レーシックにはいろいろな種類があります。レーシックを受ける前に、それぞれの特徴をよく理解して手術を受けることが大切です。
■レーシック
レーシックはマイクロケラトームという電動カンナのような電動メスでフラップを作成します。 最も昔から行われているオーソドックスな手術で、手順は@麻酔をかけるAケラトームで保護層を剥してフラップを作るBレーザーで角膜の形を作りフラップを戻す、という ものです。ただし往復運動をするうちにフラップの断面が多少凹凸したり、フラップにしわがよることもあります。近視のほか照射するレーザーの調節で乱視も矯正可能。
■イントラレーシック
イントラレーシックはアメリカのイントラレース(INTRALASE)社製イントラレースFSレーザーを用いて、コンピュータ制御のフラップ(角膜に作るフタの事)を作成します。 通常のレーシックのマイクロケラトームでも正確なフラップは作成できますが、イントラレーシックの方がコンピューター制御によってより精度の高い正確な厚みの フラップを作成できます。手術後の定着も良く、後遺症などもマイクロケラトームより少ないようです。
■エピレーシック
エピケラトームという機材を利用して、剥すフラップを非常に薄くする手術方法です。

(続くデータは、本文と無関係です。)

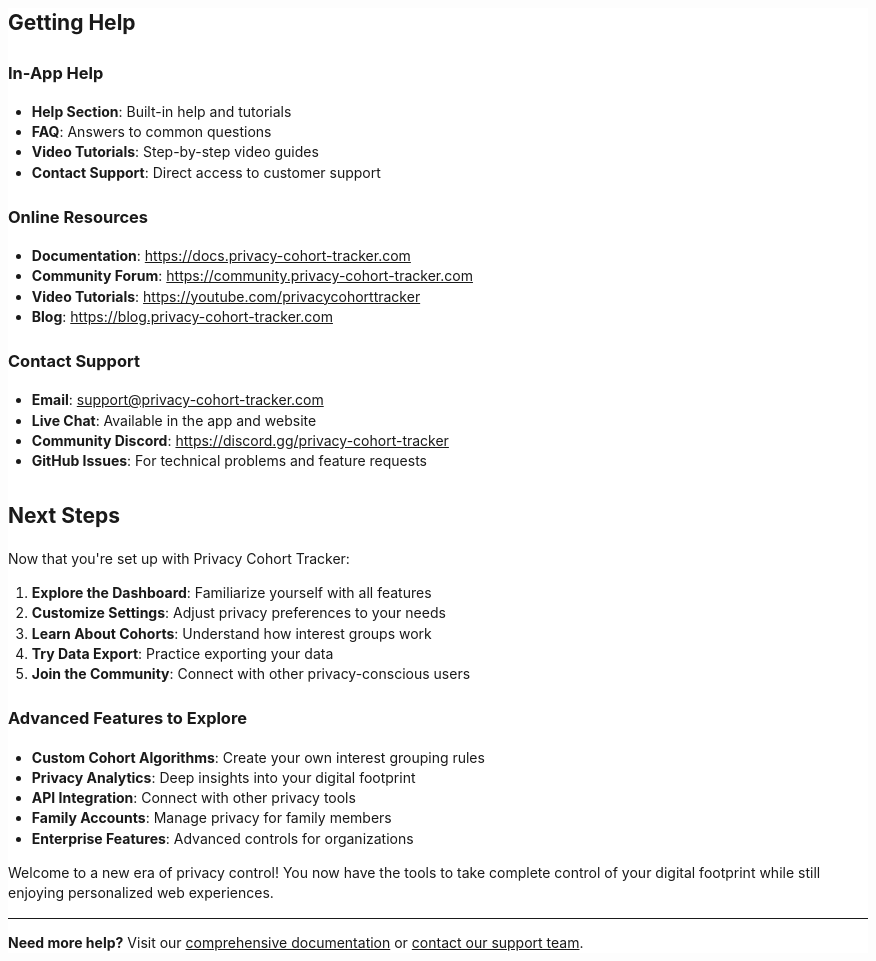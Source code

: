 ## Getting Help

### In-App Help
- **Help Section**: Built-in help and tutorials
- **FAQ**: Answers to common questions
- **Video Tutorials**: Step-by-step video guides
- **Contact Support**: Direct access to customer support

### Online Resources
- **Documentation**: https://docs.privacy-cohort-tracker.com
- **Community Forum**: https://community.privacy-cohort-tracker.com
- **Video Tutorials**: https://youtube.com/privacycohorttracker
- **Blog**: https://blog.privacy-cohort-tracker.com

### Contact Support
- **Email**: support@privacy-cohort-tracker.com
- **Live Chat**: Available in the app and website
- **Community Discord**: https://discord.gg/privacy-cohort-tracker
- **GitHub Issues**: For technical problems and feature requests

## Next Steps

Now that you're set up with Privacy Cohort Tracker:

1. **Explore the Dashboard**: Familiarize yourself with all features
2. **Customize Settings**: Adjust privacy preferences to your needs
3. **Learn About Cohorts**: Understand how interest groups work
4. **Try Data Export**: Practice exporting your data
5. **Join the Community**: Connect with other privacy-conscious users

### Advanced Features to Explore
- **Custom Cohort Algorithms**: Create your own interest grouping rules
- **Privacy Analytics**: Deep insights into your digital footprint
- **API Integration**: Connect with other privacy tools
- **Family Accounts**: Manage privacy for family members
- **Enterprise Features**: Advanced controls for organizations

Welcome to a new era of privacy control! You now have the tools to take complete control of your digital footprint while still enjoying personalized web experiences.

---

**Need more help?** Visit our [comprehensive documentation](https://docs.privacy-cohort-tracker.com) or [contact our support team](mailto:support@privacy-cohort-tracker.com).

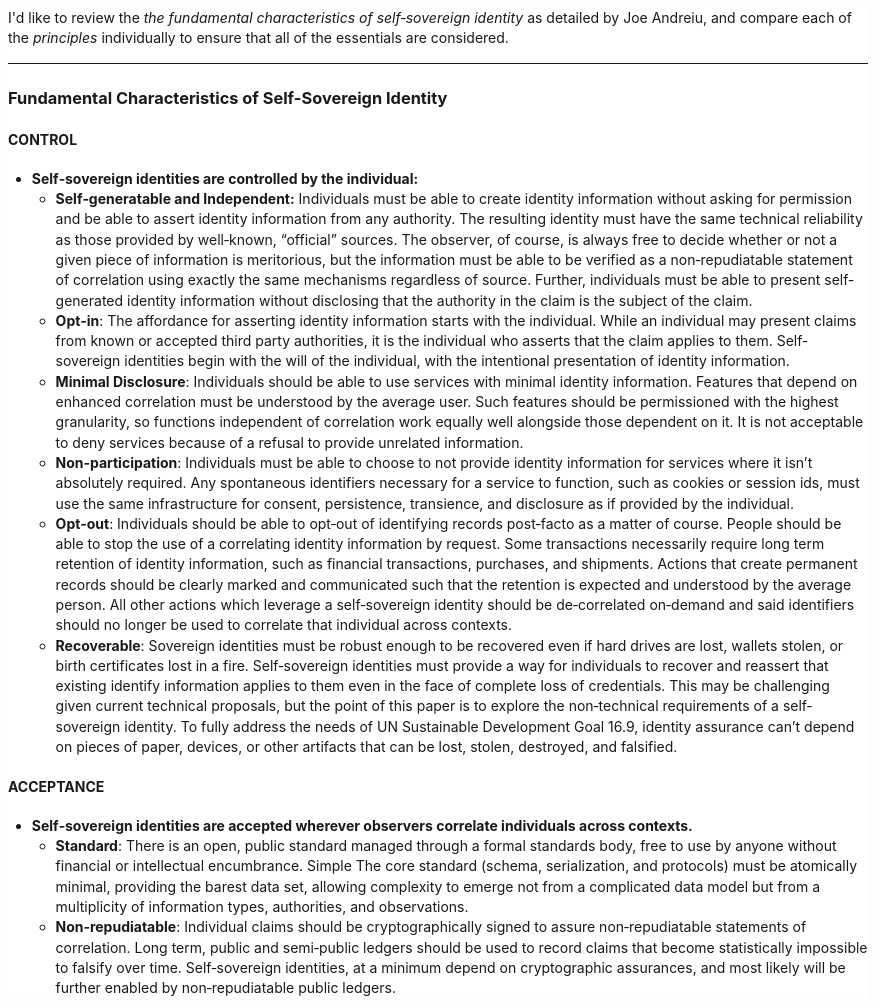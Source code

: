 I'd like to review the <i>the fundamental characteristics of self‐sovereign identity</i> as detailed by Joe Andreiu, and compare each of the <i>principles</i> individually to ensure that all of the essentials are considered.

---

### Fundamental Characteristics of Self-Sovereign Identity

#### CONTROL 
* **Self‐sovereign identities are controlled by the individual:**
   * **Self‐generatable and Independent:** Individuals must be able to create identity information without asking for permission and be able to assert identity information from any authority. The resulting identity must have the same technical reliability as those provided by well‐known, “official” sources. The observer, of course, is always free to decide whether or not a given piece of information is meritorious, but the information must be able to be verified as a non‐repudiatable statement of correlation using exactly the same mechanisms regardless of source. Further, individuals must be able to present self‐generated identity information without disclosing that the authority in the claim is the subject of the claim. 
   * **Opt‐in**: The affordance for asserting identity information starts with the individual. While an individual may present claims from known or accepted third party authorities, it is the individual who asserts that the claim applies to them. Self‐sovereign identities begin with the will of the individual, with the intentional presentation of identity information. 
   * **Minimal Disclosure**: Individuals should be able to use services with minimal identity information. Features that depend on enhanced correlation must be understood by the average user. Such features should be permissioned with the highest granularity, so functions independent of correlation work equally well alongside those dependent on it. It is not acceptable to deny services because of a refusal to provide unrelated information. 
   * **Non‐participation**: Individuals must be able to choose to not provide identity information for services where it isn’t absolutely required.  Any spontaneous identifiers necessary for a service to function, such as cookies or session ids, must use the same infrastructure for consent, persistence, transience, and disclosure as if provided by the individual. 
   * **Opt‐out**: Individuals should be able to opt‐out of identifying records post‐facto as a matter of course.  People should be able to stop the use of a correlating identity information by request. Some transactions necessarily require long term retention of identity information, such as financial transactions, purchases, and shipments. Actions that create permanent records should be clearly marked and communicated such that the retention is expected and understood by the average person. All other actions which leverage a self‐sovereign identity should be de‐correlated on‐demand and said identifiers should no longer be used to correlate that individual across contexts. 
   * **Recoverable**: Sovereign identities must be robust enough to be recovered even if hard drives are lost, wallets stolen, or birth certificates lost in a fire. Self‐sovereign identities must provide a way for individuals to recover and reassert that existing identify information applies to them even in the face of complete loss of credentials. This may be challenging given current technical proposals, but the point of this paper is to explore the non‐technical requirements of a self‐sovereign identity. To fully address the needs of UN Sustainable Development Goal 16.9, identity assurance can’t depend on pieces of paper, devices, or other artifacts that can be lost, stolen, destroyed, and falsified. 

#### ACCEPTANCE 
* **Self‐sovereign identities are accepted wherever observers correlate individuals across contexts.** 
   * **Standard**: There is an open, public standard managed through a formal standards body, free to use by anyone without financial or intellectual encumbrance. Simple The core standard (schema, serialization, and protocols) must be atomically minimal, providing the barest data set, allowing complexity to emerge not from a complicated data model but from a multiplicity of information types, authorities, and observations. 
   * **Non‐repudiatable**: Individual claims should be cryptographically signed to assure non‐repudiatable statements of correlation. Long term, public and semi‐public ledgers should be used to record claims that become statistically impossible to falsify over time. Self‐sovereign identities, at a minimum depend on cryptographic assurances, and most likely will be further enabled by non‐repudiatable public ledgers. 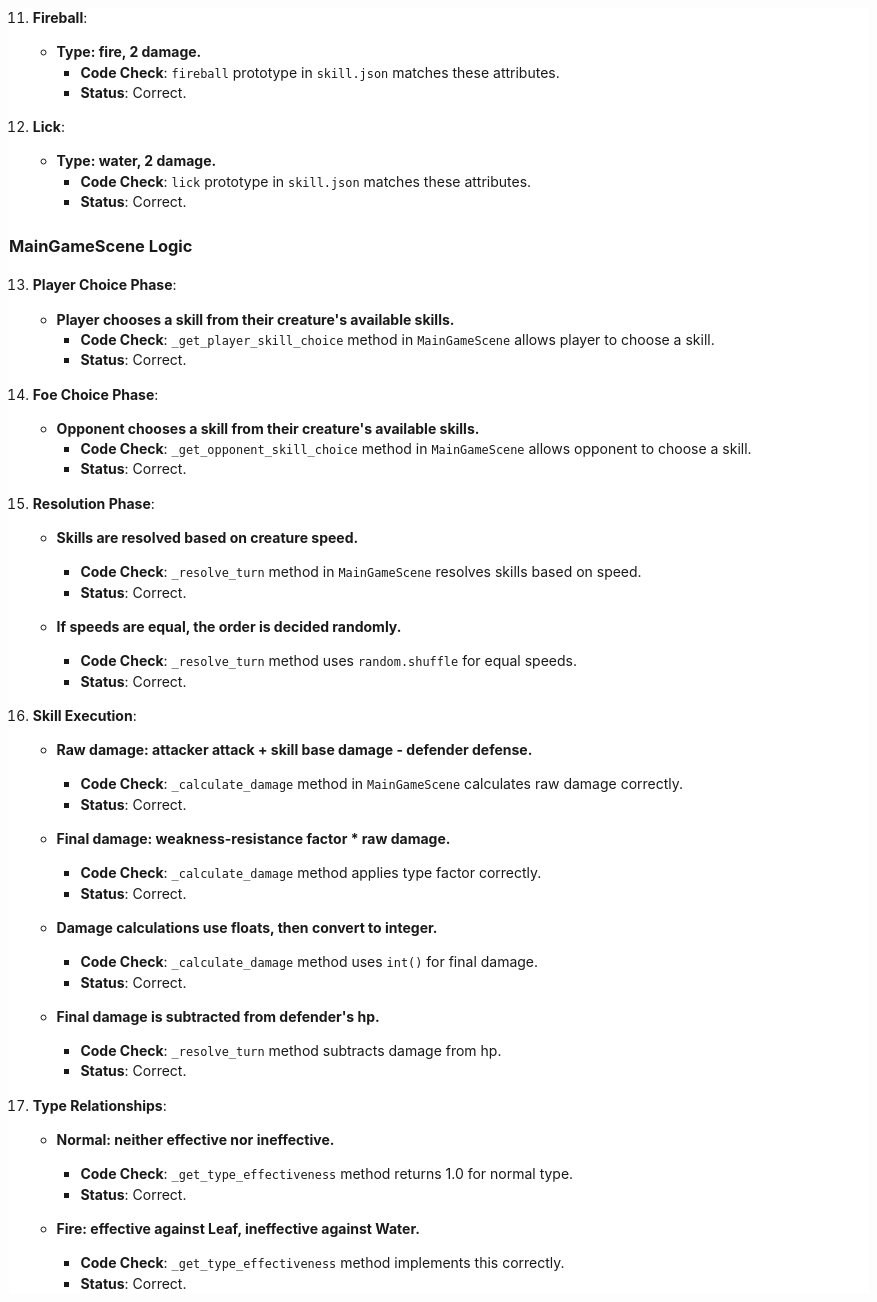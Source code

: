 11. **Fireball**:
    - **Type: fire, 2 damage.**  
      - **Code Check**: `fireball` prototype in `skill.json` matches these attributes.  
      - **Status**: Correct.

12. **Lick**:
    - **Type: water, 2 damage.**  
      - **Code Check**: `lick` prototype in `skill.json` matches these attributes.  
      - **Status**: Correct.

### MainGameScene Logic

13. **Player Choice Phase**:
    - **Player chooses a skill from their creature's available skills.**  
      - **Code Check**: `_get_player_skill_choice` method in `MainGameScene` allows player to choose a skill.  
      - **Status**: Correct.

14. **Foe Choice Phase**:
    - **Opponent chooses a skill from their creature's available skills.**  
      - **Code Check**: `_get_opponent_skill_choice` method in `MainGameScene` allows opponent to choose a skill.  
      - **Status**: Correct.

15. **Resolution Phase**:
    - **Skills are resolved based on creature speed.**  
      - **Code Check**: `_resolve_turn` method in `MainGameScene` resolves skills based on speed.  
      - **Status**: Correct.

    - **If speeds are equal, the order is decided randomly.**  
      - **Code Check**: `_resolve_turn` method uses `random.shuffle` for equal speeds.  
      - **Status**: Correct.

16. **Skill Execution**:
    - **Raw damage: attacker attack + skill base damage - defender defense.**  
      - **Code Check**: `_calculate_damage` method in `MainGameScene` calculates raw damage correctly.  
      - **Status**: Correct.

    - **Final damage: weakness-resistance factor * raw damage.**  
      - **Code Check**: `_calculate_damage` method applies type factor correctly.  
      - **Status**: Correct.

    - **Damage calculations use floats, then convert to integer.**  
      - **Code Check**: `_calculate_damage` method uses `int()` for final damage.  
      - **Status**: Correct.

    - **Final damage is subtracted from defender's hp.**  
      - **Code Check**: `_resolve_turn` method subtracts damage from hp.  
      - **Status**: Correct.

17. **Type Relationships**:
    - **Normal: neither effective nor ineffective.**  
      - **Code Check**: `_get_type_effectiveness` method returns 1.0 for normal type.  
      - **Status**: Correct.

    - **Fire: effective against Leaf, ineffective against Water.**  
      - **Code Check**: `_get_type_effectiveness` method implements this correctly.  
      - **Status**: Correct.
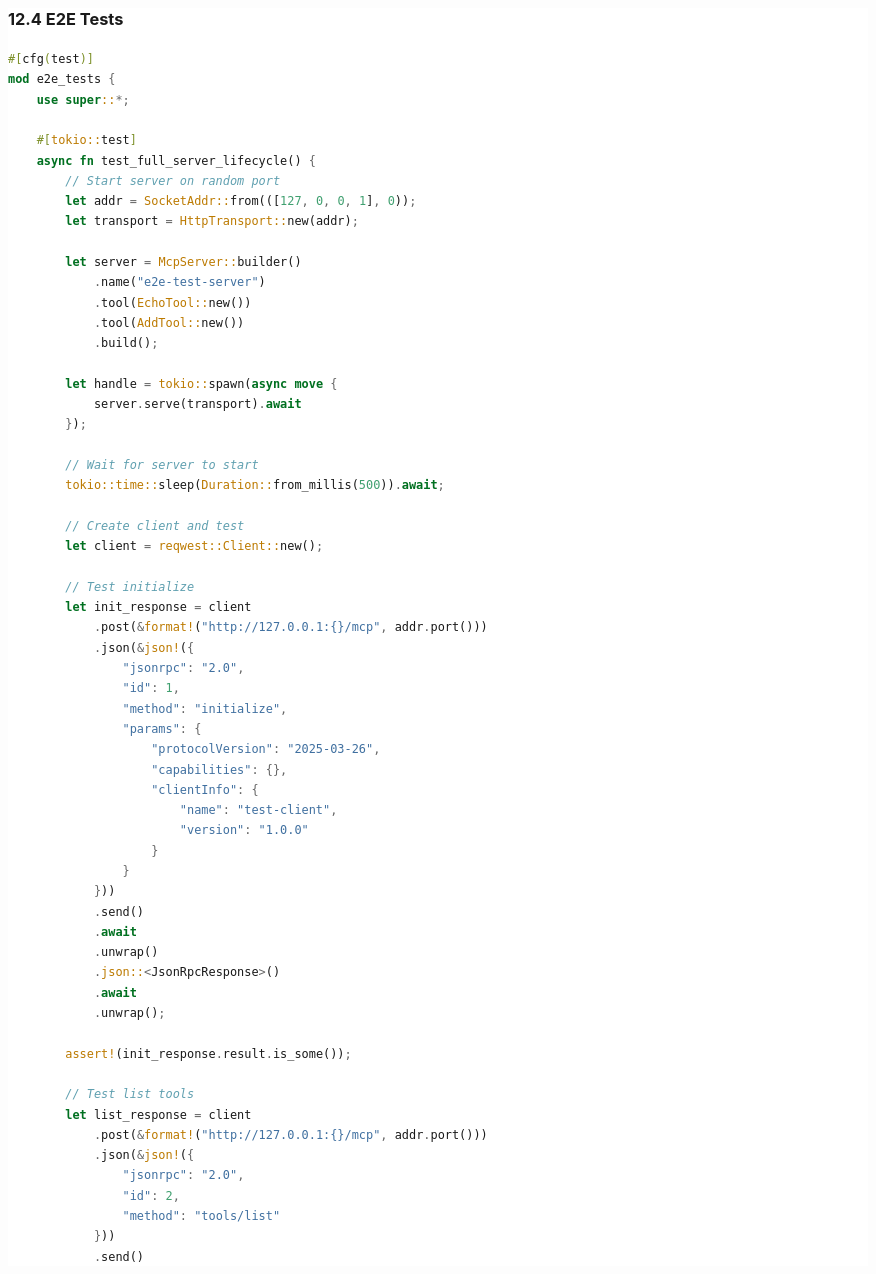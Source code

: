 ### 12.4 E2E Tests

```rust
#[cfg(test)]
mod e2e_tests {
    use super::*;

    #[tokio::test]
    async fn test_full_server_lifecycle() {
        // Start server on random port
        let addr = SocketAddr::from(([127, 0, 0, 1], 0));
        let transport = HttpTransport::new(addr);

        let server = McpServer::builder()
            .name("e2e-test-server")
            .tool(EchoTool::new())
            .tool(AddTool::new())
            .build();

        let handle = tokio::spawn(async move {
            server.serve(transport).await
        });

        // Wait for server to start
        tokio::time::sleep(Duration::from_millis(500)).await;

        // Create client and test
        let client = reqwest::Client::new();

        // Test initialize
        let init_response = client
            .post(&format!("http://127.0.0.1:{}/mcp", addr.port()))
            .json(&json!({
                "jsonrpc": "2.0",
                "id": 1,
                "method": "initialize",
                "params": {
                    "protocolVersion": "2025-03-26",
                    "capabilities": {},
                    "clientInfo": {
                        "name": "test-client",
                        "version": "1.0.0"
                    }
                }
            }))
            .send()
            .await
            .unwrap()
            .json::<JsonRpcResponse>()
            .await
            .unwrap();

        assert!(init_response.result.is_some());

        // Test list tools
        let list_response = client
            .post(&format!("http://127.0.0.1:{}/mcp", addr.port()))
            .json(&json!({
                "jsonrpc": "2.0",
                "id": 2,
                "method": "tools/list"
            }))
            .send()
```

角膜が薄い人でもエピレーシックなら手術を受けることが可能です。 通常のレーシックと比べると強い眼の衝撃でもフラップがずれることはないのですが、この方法は保護用のコンタクトを術後、数日間はつけなければなりません。 また通常のレーシック手術より医師の技量が必要とされ、後遺症も出やすいようですから医療機関を慎重に選びましょう。
■ラセック
麻酔をかけた後に角膜をアルコールに30秒ほどつけ、柔らかくなった保護層の上部を剥してフラップを作成してレーザー照射をする手術です。 エピレーシック同様に角膜の薄い人でも手術を受ける事が可能ですが、医師の技量が要求され、保護用コンタクトも数日間つける必要があります。 実際に保護層を切り取る事が無いので、手術で作ったフラップは術後時間の経過と共になくなるためにスポーツをする人などに合っている方法です。
■ウェーブフロントレーシック
手術前に行った検査データをもとに、ウェーブフロントアナライザがガイドするレーシック手術の一つです。 角膜の形状異常に対しガイドのない従来のレーシックに比し、角膜や水晶体の高次収差に対して解析を行うのが特徴であるため、 通常のレーシック手術よりも乱視の矯正には効果が期待できますが、全ての症例に有効というわけでは ありません。検査以外の手術内容は通常のレーシックやイントラレーシックと同様となります。